For Bucs and others, pulling off trades easier said than done
We know the Bucs are believed to be exploring some trade possibilities given the thin free agent market.
But when it comes to executing deals for big-name players who are said to be on the trading block, you're probably wondering why any general manager worth a dang wouldn't, for instance, give a third-round pick for Arizona's Anquan Boldin.
If only it were that easy.
What you have to remember is that the compensation given to the player's team is only half the equation. What everyone forgets is that, in the case of Boldin and Denver receiver Brandon Marshall, the player is going to want a massive contract extension. And the Bucs would need to make certain they can agree on the parameters of such a deal before making the trade. If a player is disgruntled because he feels underpaid by his current team, don't you think he's going to be disgruntled if he feels underpaid by his new team.
And one thing we don't know is what these players' contract demands actually are. Yes, they're worth considerable money.
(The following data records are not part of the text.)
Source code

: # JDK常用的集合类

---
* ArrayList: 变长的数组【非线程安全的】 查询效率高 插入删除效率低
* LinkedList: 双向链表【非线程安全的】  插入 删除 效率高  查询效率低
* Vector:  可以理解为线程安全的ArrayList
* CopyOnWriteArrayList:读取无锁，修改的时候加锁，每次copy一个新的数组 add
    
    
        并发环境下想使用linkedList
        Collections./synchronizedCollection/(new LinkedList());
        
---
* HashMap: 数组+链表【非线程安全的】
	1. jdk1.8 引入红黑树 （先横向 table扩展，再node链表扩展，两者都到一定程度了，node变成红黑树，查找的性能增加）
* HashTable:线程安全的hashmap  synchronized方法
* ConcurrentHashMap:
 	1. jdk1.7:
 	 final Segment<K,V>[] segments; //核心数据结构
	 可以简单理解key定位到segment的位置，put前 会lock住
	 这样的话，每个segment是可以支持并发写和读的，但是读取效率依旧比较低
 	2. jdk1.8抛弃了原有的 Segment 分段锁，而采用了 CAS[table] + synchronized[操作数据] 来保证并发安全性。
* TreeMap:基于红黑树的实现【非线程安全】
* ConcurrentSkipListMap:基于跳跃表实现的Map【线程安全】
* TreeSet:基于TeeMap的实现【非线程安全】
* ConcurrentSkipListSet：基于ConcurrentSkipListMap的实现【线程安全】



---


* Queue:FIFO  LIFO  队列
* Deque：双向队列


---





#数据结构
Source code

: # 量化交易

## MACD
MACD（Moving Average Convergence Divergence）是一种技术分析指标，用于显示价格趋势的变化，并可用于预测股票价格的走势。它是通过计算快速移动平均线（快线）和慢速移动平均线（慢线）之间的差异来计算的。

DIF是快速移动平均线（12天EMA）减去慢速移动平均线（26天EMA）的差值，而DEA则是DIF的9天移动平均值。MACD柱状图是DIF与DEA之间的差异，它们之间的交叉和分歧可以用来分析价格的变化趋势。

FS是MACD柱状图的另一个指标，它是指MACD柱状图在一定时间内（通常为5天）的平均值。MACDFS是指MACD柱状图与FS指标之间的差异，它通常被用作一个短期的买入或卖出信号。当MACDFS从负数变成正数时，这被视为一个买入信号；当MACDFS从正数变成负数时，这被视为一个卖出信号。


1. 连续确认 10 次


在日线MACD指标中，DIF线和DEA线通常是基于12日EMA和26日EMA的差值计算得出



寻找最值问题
But that doesn't mean anyone is going to give them a blank check, especially in this cost-conscious era we've embarked on with the start of the uncapped year. And where the Bucs are concerned, they are going to be very, very reluctant to give up any draft picks this year heading into what they believe is the best draft in years.
So, when you ask yourself what's the holdup and why haven't the Bucs pulled off that blockbuster trade, remember it's hardly ever as easy as it appears.